Tumor-Auslöser:Krebs durch Würmer und Viren

Zigarettenrauch, Umweltchemikalien oder Strahlung erhöhen das Krebsrisiko - das ist längst bekannt. Doch auch Viren, Bakterien und sogar Parasiten können offenbar Tumore wuchern lassen.

Wiebke Rögener

"Ostzonensuppenwürfel machen Krebs" - das war erst eine Schlagzeile in der Bild, später der Name einer Punkband. Es blieb eine unbewiesene Behauptung. Aber dass manch Krebserregendes im Essen steckt, gilt als sicher, ebenso die Krebsgefahr durch Zigarettenrauch oder Umweltchemikalien. Strahlung, vom Sonnenlicht bis hin zur Radioaktivität, ist eine weitere bekannte Krebsursache.

Gefahr am Nil

Am Nil gibt es Pärchenegel, die Bilharziose auslösen. Die Krankheit erhöht das Risiko für Blasenkrebs.

(Foto: Foto: AP)

Dass Krebs auch durch Viren und Bakterien ausgelöst werden kann, ist weit weniger bekannt. Noch exotischer erscheinen krebserregende Parasiten.

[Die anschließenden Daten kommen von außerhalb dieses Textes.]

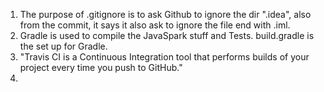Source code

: 1. The purpose of .gitignore is to ask Github to ignore the dir ".idea", also from the commit, it says it also ask to ignore the file end with .iml.
2. Gradle is used to compile the JavaSpark stuff and Tests. build.gradle is the set up for Gradle.
3. "Travis CI is a Continuous Integration tool that performs builds of your project every time you push to GitHub."
4.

Doch weltweit geht etwa jeder fünfte Krebsfall auf das Konto von Krankheitserregern, schätzt Harald zur Hausen, ehemaliger Direktor des Deutschen Krebsforschungszentrums in Heidelberg (DKFZ), der jetzt ein Buch zum Thema geschrieben hat (Infections Causing Human Cancer, Wiley-VCH, Weinheim 2006). "Die Rolle von Infektionen für die Krebsentstehung wird unterbewertet", sagt zur Hausen.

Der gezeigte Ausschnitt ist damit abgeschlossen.